Super-discounters Aldi and Lidl lure customers away from Big Four as shoppers go bargain hunting

Nearly one in three shoppers have visited an Aldi supermarket in the last 12 lured by heavy discounts 

Discounters Aldi and Lidl have taken customers away from Tesco, Sainsbury’s, Asda and Morrisons as the Big Four all lost market share for the first time on record, according to the latest industry data.

Kantar Worldpanel, which has been following sales data for the supermarkets for a decade, said it had never seen all four fall during the same 12-week period and added that nearly one in three shoppers have visited an Aldi in the last 12 weeks.

The divergence is also continuing at the premium end of the market with Waitrose growing its market share, something it has done for the past four years, during one of the deepest recessions in living memory.

Even Sainsbury’s, which has been outperforming its peers recently, managed to lose market share in the 12 weeks to 10 November compared with the same period a year earlier, slipping from 16.8 per cent to 16.7 per cent.

Tesco, the UK’s biggest supermarket, saw its market share shrink from 30.5 per cent to 29.8 per cent, while Asda was down 17.6 per cent to 17.2 per cent and Morrisons stabilised its faltering performance from 11.7 per cent to 11.5 per cent.

By comparison, Aldi grew from 3 per cent to 3.9 per cent, Lidl from 2.7 per cent to 3 per cent and Waitrose from 4.6 per cent to 4.8 per cent.

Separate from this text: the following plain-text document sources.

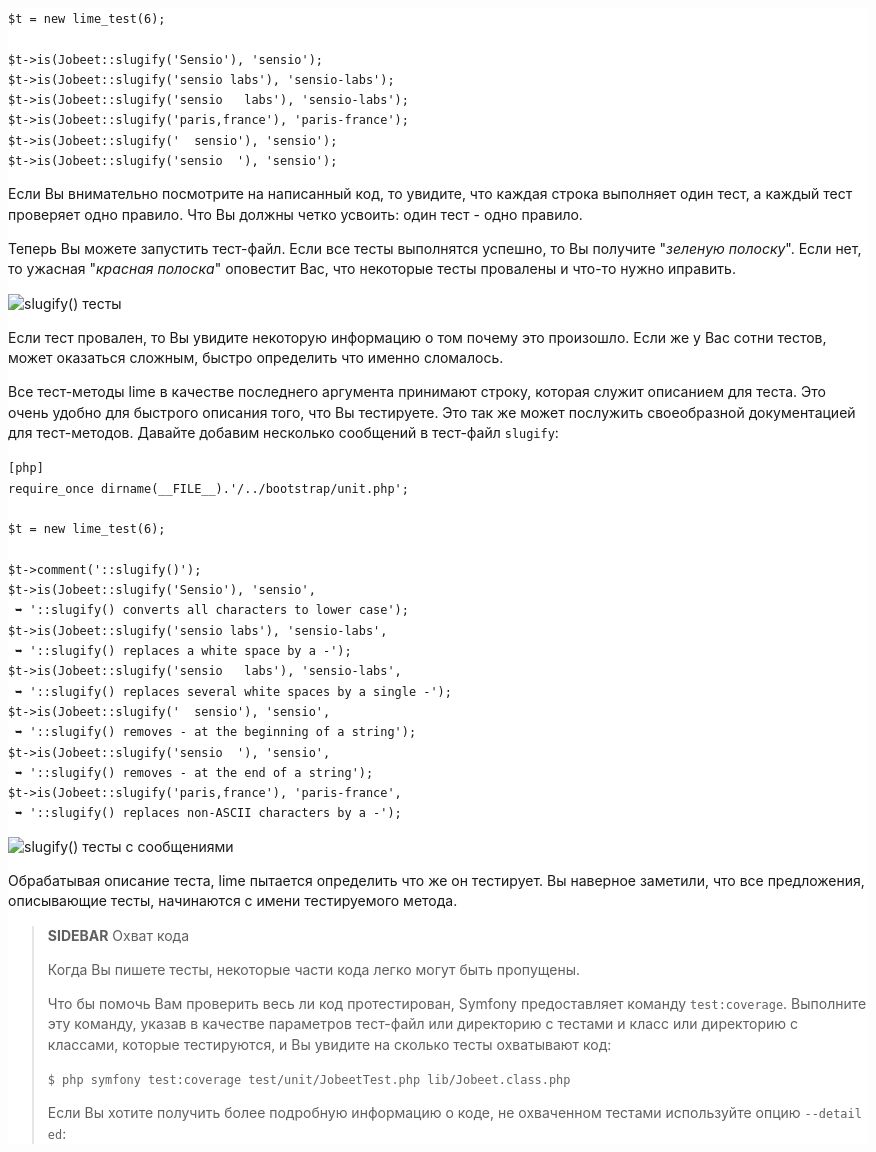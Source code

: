     $t = new lime_test(6);

    $t->is(Jobeet::slugify('Sensio'), 'sensio');
    $t->is(Jobeet::slugify('sensio labs'), 'sensio-labs');
    $t->is(Jobeet::slugify('sensio   labs'), 'sensio-labs');
    $t->is(Jobeet::slugify('paris,france'), 'paris-france');
    $t->is(Jobeet::slugify('  sensio'), 'sensio');
    $t->is(Jobeet::slugify('sensio  '), 'sensio');

Если Вы внимательно посмотрите на написанный код, то увидите, что каждая строка
выполняет один тест, а каждый тест проверяет одно правило. Что Вы должны
четко усвоить: один тест - одно правило.

Теперь Вы можете запустить тест-файл. Если все тесты выполнятся успешно,
то Вы получите "*зеленую полоску*". Если нет, то ужасная "*красная полоска*"
оповестит Вас, что некоторые тесты провалены и что-то нужно иправить.

![slugify() тесты](http://www.symfony-project.org/images/jobeet/1_4/08/slugify.png)

Если тест провален, то Вы увидите некоторую информацию о том почему это
произошло. Если же у Вас сотни тестов, может оказаться сложным, быстро
определить что именно сломалось.

Все тест-методы lime в качестве последнего аргумента принимают строку,
которая служит описанием для теста. Это очень удобно для быстрого описания
того, что Вы тестируете. Это так же может послужить своеобразной
документацией для тест-методов. Давайте добавим
несколько сообщений в тест-файл `slugify`:

    [php]
    require_once dirname(__FILE__).'/../bootstrap/unit.php';

    $t = new lime_test(6);

    $t->comment('::slugify()');
    $t->is(Jobeet::slugify('Sensio'), 'sensio',
     ➥ '::slugify() converts all characters to lower case');
    $t->is(Jobeet::slugify('sensio labs'), 'sensio-labs',
     ➥ '::slugify() replaces a white space by a -');
    $t->is(Jobeet::slugify('sensio   labs'), 'sensio-labs',
     ➥ '::slugify() replaces several white spaces by a single -');
    $t->is(Jobeet::slugify('  sensio'), 'sensio',
     ➥ '::slugify() removes - at the beginning of a string');
    $t->is(Jobeet::slugify('sensio  '), 'sensio',
     ➥ '::slugify() removes - at the end of a string');
    $t->is(Jobeet::slugify('paris,france'), 'paris-france',
     ➥ '::slugify() replaces non-ASCII characters by a -');

![slugify() тесты с сообщениями](http://www.symfony-project.org/images/jobeet/1_4/08/slugify_doc.png)

Обрабатывая описание теста, lime пытается определить что же он тестирует.
Вы наверное заметили, что все предложения, описывающие тесты, начинаются с имени
тестируемого метода.

>**SIDEBAR**
>Охват кода
>
>Когда Вы пишете тесты, некоторые части кода легко могут быть пропущены.
>
>Что бы помочь Вам проверить весь ли код протестирован, Symfony предоставляет
>команду `test:coverage`. Выполните эту команду, указав в качестве параметров
>тест-файл или директорию с тестами и класс или директорию с классами, которые
>тестируются, и Вы увидите на сколько тесты охватывают код:
>
>     $ php symfony test:coverage test/unit/JobeetTest.php lib/Jobeet.class.php
>
>Если Вы хотите получить более подробную информацию о коде, не охваченном тестами
>используйте опцию `--detailed`:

Edward Garner, a director at Kantar Worldpanel, said: “The number of shoppers visiting Aldi has grown by 16 per cent year on year at the same time as the average basket size has swelled by nearly 15 per cent.

“In direct contrast, sales of premium products have also increased significantly over the past year. This Christmas, shoppers will be seeking both luxury and lower prices.”

The rise and rise of the discounters has left the big four supermarkets struggling to keep up. Asda recently announced a five-year plan to invest £1bn to keep prices low in what some have suggested could be a price war.However, discounters still only have a limited range of products, so most customers still need to go to a bigger supermarket too.

Food quality has also become more important for customers, with Waitrose winning customers, especially since the horsemeat scandal where horse DNA was found in other stores’ products.

Tesco and Sainsbury’s have both redesigned their own-brand premium ranges to win customers, with solid results.

Sales of Tesco’s new Finest range are up 16 per cent year on year, with sales of Sainsbury’s revamped Taste the Difference up 12 per cent.